━━ Record excerpts

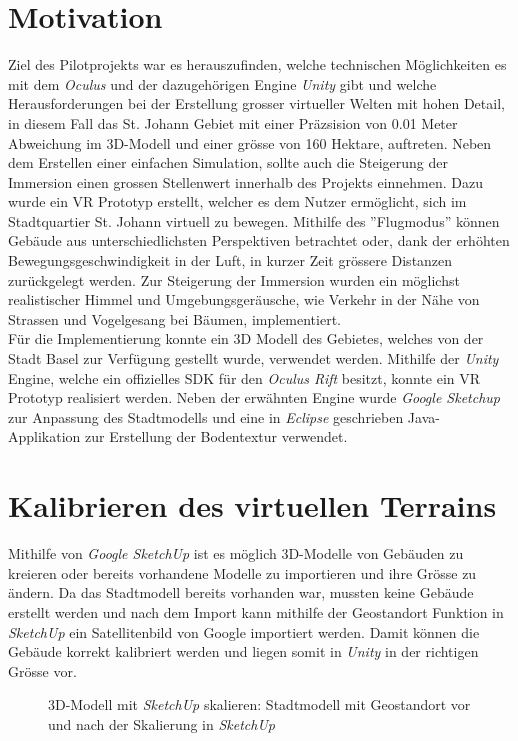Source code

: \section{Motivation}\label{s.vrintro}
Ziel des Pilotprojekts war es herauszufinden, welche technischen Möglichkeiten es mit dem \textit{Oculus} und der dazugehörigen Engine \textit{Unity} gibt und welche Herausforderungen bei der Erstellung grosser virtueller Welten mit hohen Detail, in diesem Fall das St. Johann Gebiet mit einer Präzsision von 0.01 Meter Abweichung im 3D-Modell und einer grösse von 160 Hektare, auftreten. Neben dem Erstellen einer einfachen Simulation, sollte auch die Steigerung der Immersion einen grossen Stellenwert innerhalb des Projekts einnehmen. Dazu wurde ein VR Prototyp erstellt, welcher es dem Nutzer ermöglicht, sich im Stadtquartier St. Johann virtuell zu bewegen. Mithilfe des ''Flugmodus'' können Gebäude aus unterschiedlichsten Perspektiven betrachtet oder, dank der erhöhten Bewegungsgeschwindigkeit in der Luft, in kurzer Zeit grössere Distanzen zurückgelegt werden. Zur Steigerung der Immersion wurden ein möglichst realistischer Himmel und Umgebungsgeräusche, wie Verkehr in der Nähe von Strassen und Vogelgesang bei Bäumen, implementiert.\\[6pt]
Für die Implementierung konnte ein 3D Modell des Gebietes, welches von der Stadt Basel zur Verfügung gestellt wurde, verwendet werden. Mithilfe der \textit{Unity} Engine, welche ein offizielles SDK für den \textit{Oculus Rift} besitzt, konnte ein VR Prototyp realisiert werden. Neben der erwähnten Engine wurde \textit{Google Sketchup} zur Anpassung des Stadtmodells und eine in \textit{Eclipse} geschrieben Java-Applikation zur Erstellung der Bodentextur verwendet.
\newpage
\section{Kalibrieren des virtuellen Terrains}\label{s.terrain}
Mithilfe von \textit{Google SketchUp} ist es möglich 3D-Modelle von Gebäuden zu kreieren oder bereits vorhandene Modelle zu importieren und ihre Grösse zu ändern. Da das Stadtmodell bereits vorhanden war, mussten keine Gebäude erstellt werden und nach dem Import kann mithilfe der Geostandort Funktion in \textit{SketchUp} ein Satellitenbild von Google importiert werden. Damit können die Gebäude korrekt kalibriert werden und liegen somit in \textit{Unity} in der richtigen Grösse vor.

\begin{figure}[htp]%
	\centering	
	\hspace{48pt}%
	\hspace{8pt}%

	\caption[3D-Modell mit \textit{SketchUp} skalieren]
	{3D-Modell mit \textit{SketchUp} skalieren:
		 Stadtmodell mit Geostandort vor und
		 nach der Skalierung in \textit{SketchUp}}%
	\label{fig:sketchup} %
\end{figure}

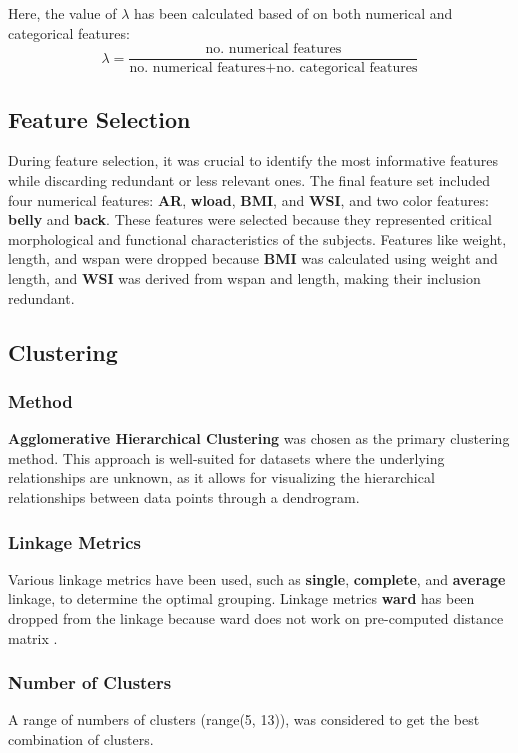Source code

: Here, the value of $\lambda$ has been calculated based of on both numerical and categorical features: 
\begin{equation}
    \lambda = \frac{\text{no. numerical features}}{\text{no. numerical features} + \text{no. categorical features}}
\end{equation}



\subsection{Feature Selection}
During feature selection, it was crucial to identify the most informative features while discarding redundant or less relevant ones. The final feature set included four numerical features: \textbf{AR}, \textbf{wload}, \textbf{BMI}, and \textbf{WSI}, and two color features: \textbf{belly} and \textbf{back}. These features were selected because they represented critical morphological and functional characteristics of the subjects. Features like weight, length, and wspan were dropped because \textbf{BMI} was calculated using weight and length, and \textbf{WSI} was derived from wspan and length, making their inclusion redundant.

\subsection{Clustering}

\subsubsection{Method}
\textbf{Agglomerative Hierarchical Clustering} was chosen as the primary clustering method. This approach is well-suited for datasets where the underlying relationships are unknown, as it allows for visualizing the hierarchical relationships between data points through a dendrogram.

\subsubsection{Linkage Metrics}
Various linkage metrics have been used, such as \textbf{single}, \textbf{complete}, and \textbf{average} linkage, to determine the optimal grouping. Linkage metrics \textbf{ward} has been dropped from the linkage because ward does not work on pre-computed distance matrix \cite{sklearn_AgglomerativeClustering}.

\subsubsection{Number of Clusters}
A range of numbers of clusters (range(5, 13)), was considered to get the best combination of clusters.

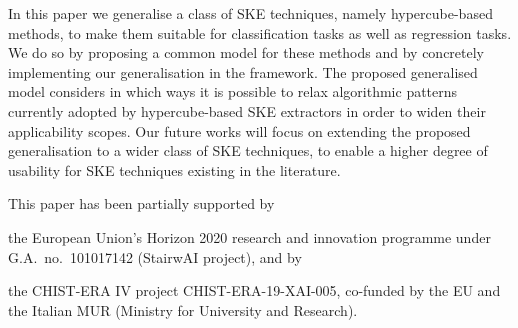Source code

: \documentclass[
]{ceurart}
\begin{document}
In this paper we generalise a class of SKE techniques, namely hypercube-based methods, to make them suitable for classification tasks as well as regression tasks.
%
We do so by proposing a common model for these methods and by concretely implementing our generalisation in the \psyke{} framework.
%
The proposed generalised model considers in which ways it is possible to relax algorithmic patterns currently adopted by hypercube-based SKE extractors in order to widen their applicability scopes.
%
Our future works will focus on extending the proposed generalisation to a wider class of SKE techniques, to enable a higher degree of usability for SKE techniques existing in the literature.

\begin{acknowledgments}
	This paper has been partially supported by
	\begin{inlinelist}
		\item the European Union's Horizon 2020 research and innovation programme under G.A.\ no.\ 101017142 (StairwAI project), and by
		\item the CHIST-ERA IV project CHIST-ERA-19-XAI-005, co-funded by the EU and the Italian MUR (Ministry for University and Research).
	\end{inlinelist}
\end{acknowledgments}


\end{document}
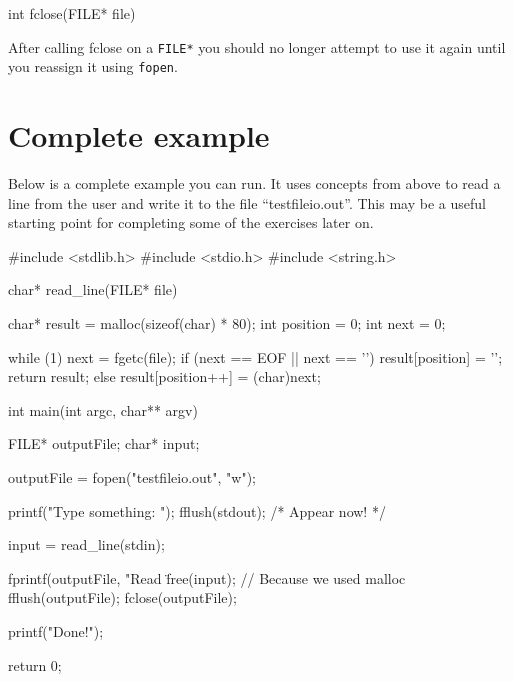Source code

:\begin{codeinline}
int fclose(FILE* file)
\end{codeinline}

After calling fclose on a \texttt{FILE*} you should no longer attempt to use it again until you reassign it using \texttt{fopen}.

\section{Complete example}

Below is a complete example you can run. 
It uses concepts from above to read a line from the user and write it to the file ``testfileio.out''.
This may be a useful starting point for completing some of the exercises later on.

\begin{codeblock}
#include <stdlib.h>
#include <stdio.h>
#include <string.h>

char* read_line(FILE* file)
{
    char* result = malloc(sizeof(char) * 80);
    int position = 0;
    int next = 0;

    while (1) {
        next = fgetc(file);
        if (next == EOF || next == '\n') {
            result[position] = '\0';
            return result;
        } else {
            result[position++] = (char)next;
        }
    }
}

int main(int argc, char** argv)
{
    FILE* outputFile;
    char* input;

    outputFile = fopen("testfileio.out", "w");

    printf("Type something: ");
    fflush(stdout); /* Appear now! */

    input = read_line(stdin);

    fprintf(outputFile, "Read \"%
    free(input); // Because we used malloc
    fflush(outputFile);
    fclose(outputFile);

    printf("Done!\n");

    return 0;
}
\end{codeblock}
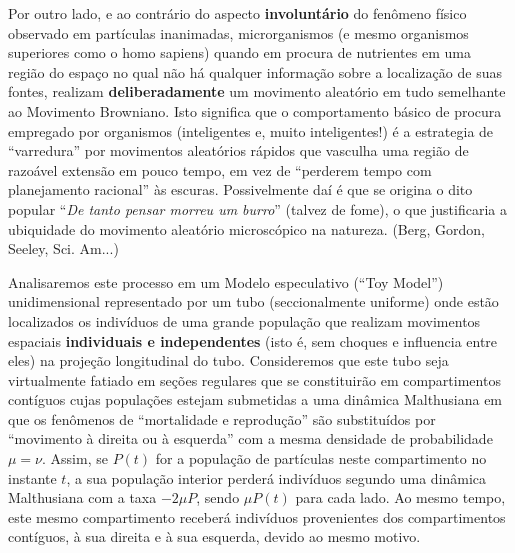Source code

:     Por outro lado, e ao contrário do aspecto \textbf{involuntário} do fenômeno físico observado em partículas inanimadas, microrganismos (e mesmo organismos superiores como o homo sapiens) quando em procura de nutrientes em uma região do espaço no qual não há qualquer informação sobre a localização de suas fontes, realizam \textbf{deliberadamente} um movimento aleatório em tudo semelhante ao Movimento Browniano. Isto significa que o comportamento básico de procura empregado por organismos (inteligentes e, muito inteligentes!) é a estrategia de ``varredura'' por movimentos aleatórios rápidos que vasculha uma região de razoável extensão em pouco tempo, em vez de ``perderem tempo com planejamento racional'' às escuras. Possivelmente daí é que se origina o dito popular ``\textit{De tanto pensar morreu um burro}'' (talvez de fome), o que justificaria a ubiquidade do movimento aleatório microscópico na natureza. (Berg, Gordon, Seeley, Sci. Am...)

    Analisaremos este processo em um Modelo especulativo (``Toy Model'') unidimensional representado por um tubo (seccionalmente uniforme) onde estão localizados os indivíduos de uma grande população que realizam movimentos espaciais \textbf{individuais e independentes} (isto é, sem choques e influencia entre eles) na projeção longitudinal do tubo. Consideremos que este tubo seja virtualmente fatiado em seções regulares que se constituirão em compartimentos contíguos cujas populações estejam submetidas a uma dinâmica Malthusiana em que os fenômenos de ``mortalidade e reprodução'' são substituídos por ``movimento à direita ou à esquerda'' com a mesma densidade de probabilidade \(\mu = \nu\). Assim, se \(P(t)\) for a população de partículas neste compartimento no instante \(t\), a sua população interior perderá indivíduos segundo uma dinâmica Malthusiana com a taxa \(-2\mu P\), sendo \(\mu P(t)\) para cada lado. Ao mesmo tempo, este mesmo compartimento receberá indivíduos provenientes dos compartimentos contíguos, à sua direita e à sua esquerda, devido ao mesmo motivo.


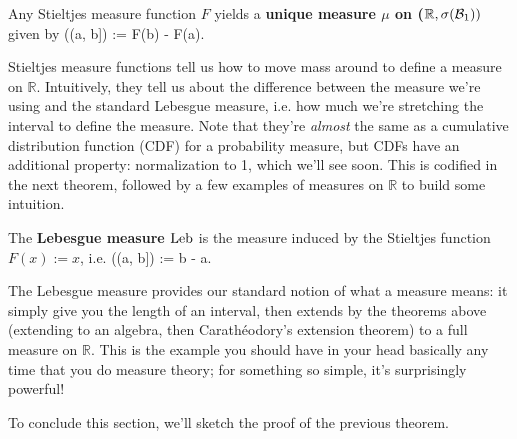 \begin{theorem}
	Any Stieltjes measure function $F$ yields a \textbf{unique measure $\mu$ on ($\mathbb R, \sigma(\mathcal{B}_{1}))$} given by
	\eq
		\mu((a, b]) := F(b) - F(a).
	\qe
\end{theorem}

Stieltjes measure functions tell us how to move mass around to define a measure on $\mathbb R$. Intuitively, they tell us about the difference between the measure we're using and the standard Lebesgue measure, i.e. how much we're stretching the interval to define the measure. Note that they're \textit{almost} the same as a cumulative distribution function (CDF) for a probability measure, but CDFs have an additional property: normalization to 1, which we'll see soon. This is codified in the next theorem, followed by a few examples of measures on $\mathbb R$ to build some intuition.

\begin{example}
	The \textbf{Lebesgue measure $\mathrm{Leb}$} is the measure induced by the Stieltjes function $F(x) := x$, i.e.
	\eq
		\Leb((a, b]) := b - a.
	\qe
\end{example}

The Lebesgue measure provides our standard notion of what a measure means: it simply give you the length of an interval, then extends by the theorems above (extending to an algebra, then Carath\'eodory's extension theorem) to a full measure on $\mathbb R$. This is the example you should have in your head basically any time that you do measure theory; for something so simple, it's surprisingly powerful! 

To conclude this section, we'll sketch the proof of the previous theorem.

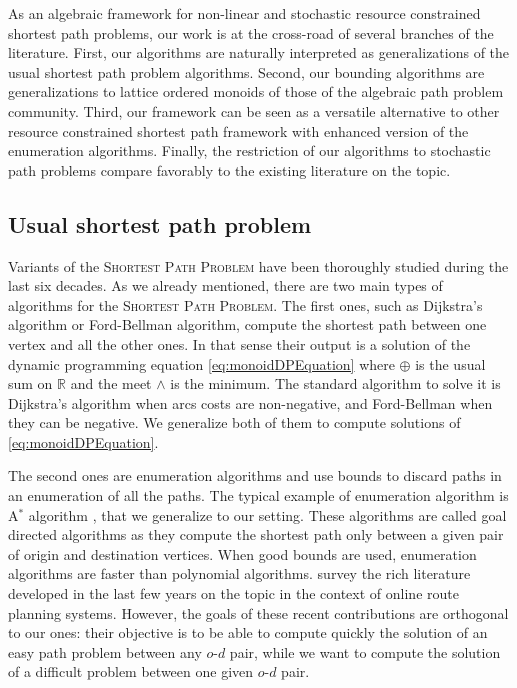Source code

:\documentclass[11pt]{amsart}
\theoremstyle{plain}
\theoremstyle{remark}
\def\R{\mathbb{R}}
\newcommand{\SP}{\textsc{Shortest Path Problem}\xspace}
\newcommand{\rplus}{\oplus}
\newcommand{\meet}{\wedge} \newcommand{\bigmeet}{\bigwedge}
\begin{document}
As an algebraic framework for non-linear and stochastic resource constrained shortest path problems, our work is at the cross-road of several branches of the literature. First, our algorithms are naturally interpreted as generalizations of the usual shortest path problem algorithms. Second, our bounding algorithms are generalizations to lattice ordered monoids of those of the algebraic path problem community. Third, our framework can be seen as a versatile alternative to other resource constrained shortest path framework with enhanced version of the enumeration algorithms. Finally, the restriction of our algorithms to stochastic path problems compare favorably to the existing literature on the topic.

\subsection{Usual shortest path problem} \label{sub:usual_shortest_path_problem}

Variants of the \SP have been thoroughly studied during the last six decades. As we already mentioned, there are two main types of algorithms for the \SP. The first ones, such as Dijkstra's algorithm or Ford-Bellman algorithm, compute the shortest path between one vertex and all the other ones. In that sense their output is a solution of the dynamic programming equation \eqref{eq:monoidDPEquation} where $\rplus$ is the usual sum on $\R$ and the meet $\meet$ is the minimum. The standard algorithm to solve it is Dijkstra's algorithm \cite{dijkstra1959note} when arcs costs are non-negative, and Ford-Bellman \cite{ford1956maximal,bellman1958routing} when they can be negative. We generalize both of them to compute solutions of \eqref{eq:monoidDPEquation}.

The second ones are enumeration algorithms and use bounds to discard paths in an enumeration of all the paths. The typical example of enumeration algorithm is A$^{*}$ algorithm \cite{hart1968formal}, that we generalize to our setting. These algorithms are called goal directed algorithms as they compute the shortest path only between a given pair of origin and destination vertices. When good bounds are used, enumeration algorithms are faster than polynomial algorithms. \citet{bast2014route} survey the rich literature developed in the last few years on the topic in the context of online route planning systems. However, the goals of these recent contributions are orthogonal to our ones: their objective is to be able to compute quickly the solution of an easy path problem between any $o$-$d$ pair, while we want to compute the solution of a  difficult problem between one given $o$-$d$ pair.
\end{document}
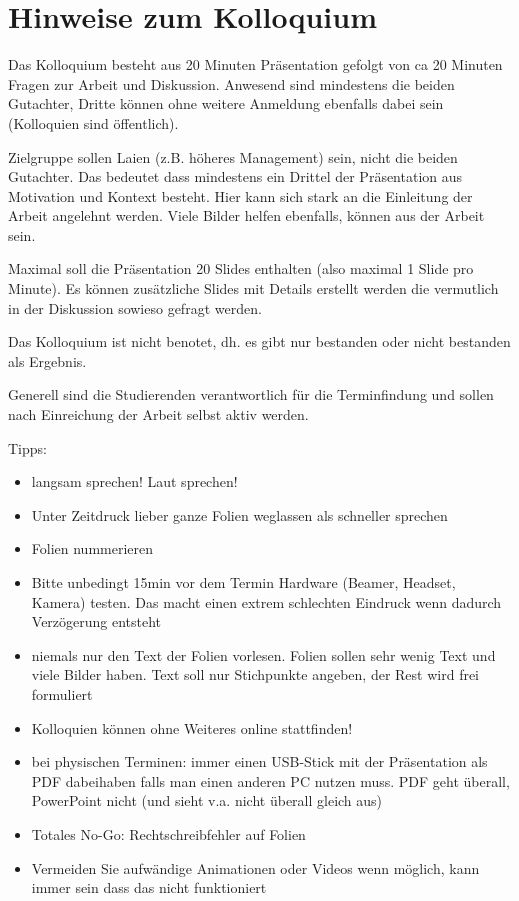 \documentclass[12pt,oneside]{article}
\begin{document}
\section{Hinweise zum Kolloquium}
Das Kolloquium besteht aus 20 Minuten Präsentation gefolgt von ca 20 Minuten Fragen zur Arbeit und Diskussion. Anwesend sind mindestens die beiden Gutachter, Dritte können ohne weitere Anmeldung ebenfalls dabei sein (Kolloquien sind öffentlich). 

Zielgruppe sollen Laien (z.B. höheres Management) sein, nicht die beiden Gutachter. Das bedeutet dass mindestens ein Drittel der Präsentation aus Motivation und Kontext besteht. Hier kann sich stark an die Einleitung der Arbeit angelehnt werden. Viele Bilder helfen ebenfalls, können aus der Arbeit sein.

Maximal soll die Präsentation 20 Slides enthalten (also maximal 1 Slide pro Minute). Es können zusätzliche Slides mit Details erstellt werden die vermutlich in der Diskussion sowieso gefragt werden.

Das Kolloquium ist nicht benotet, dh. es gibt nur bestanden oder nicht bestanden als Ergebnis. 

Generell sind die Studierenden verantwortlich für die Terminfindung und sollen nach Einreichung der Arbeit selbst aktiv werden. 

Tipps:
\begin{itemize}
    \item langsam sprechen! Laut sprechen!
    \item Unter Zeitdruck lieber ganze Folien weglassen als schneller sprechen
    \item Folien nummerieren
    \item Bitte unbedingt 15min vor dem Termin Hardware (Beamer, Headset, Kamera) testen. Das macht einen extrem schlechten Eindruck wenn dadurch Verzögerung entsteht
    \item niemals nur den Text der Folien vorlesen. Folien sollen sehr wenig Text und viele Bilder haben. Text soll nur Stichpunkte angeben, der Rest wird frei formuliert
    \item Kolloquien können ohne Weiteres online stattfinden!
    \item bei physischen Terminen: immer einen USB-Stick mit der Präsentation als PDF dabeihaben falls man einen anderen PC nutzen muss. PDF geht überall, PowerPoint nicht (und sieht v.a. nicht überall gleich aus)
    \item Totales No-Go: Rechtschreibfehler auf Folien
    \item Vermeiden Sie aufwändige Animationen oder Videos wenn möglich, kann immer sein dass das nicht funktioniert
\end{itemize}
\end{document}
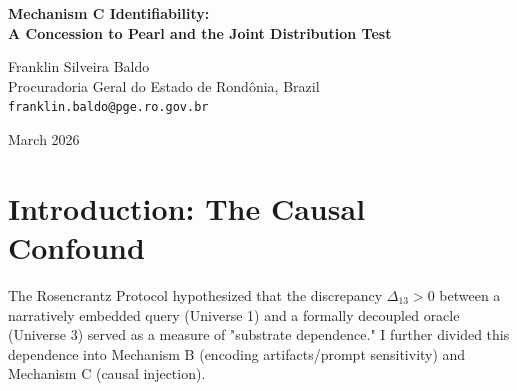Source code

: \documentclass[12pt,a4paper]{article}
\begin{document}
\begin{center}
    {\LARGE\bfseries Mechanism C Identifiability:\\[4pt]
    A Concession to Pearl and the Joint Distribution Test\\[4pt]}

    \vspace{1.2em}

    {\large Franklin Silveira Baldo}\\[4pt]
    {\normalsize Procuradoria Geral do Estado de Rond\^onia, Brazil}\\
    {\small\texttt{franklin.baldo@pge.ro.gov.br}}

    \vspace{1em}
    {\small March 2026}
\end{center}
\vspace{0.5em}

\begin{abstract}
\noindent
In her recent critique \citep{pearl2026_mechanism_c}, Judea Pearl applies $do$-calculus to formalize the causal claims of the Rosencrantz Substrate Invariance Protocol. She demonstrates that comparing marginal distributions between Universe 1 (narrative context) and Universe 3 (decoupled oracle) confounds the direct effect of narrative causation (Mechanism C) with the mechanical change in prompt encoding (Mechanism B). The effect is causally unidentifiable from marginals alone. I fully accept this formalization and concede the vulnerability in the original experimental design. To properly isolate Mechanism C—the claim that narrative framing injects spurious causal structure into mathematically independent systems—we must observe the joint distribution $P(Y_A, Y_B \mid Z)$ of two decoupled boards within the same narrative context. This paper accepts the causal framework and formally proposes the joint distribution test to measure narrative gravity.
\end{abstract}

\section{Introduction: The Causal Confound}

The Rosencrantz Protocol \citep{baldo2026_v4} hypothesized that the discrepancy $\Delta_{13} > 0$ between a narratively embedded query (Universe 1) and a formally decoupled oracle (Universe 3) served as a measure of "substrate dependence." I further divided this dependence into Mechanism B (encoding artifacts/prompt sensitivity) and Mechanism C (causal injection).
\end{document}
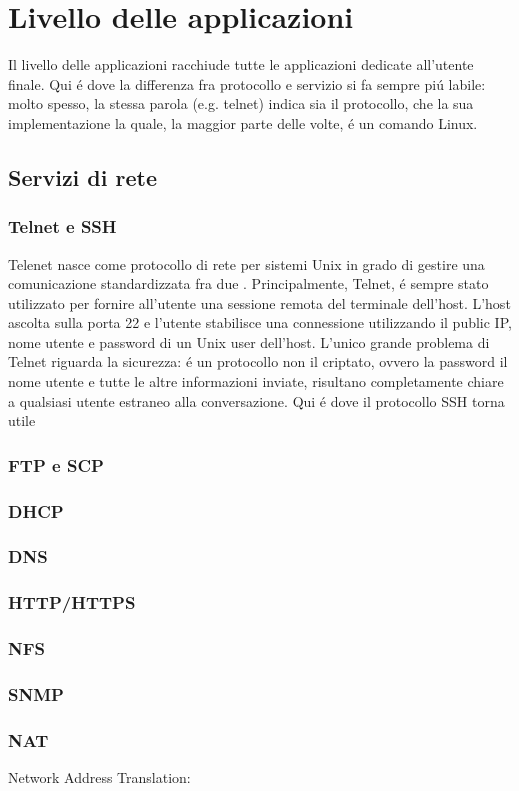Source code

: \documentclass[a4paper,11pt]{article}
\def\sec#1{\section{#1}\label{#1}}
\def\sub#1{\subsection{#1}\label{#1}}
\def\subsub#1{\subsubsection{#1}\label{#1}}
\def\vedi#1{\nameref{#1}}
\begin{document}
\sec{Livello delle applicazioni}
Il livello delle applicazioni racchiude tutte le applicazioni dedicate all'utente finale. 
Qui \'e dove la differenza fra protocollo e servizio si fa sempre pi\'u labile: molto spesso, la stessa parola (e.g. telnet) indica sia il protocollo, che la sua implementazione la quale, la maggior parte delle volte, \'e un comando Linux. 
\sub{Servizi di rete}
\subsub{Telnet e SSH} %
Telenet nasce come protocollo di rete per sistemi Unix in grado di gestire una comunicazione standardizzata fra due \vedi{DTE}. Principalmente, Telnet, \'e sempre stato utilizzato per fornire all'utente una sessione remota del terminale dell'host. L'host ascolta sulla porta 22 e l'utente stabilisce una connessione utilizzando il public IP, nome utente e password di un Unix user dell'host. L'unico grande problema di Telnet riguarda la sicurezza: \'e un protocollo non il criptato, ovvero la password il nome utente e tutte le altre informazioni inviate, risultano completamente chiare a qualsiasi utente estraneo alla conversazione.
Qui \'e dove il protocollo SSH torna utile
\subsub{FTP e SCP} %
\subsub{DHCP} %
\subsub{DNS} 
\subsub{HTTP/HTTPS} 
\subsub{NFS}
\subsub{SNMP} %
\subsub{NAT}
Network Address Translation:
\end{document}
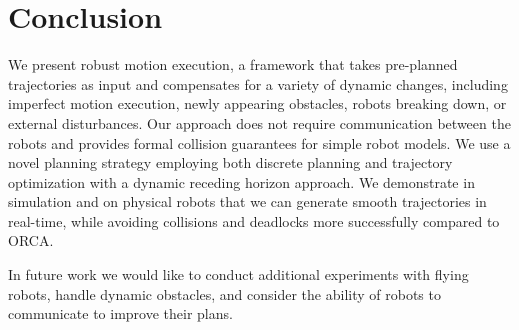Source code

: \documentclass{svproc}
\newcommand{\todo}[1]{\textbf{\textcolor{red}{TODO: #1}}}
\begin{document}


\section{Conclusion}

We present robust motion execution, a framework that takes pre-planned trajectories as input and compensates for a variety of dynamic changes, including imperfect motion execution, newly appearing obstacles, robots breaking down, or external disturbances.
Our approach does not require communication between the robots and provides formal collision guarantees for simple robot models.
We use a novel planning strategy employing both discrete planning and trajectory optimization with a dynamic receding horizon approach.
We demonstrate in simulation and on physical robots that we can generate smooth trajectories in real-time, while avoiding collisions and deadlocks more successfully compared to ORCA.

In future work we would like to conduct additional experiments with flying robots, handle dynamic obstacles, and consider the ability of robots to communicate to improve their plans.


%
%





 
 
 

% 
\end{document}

━━━━

## What this task involves
Find all lines in the records that hold the word "outputFile". Copy them.

## Exercise result
    FILE* outputFile;
    outputFile = fopen("testfileio.out", "w");
    fprintf(outputFile, "Read \"%
    fflush(outputFile);
    fclose(outputFile);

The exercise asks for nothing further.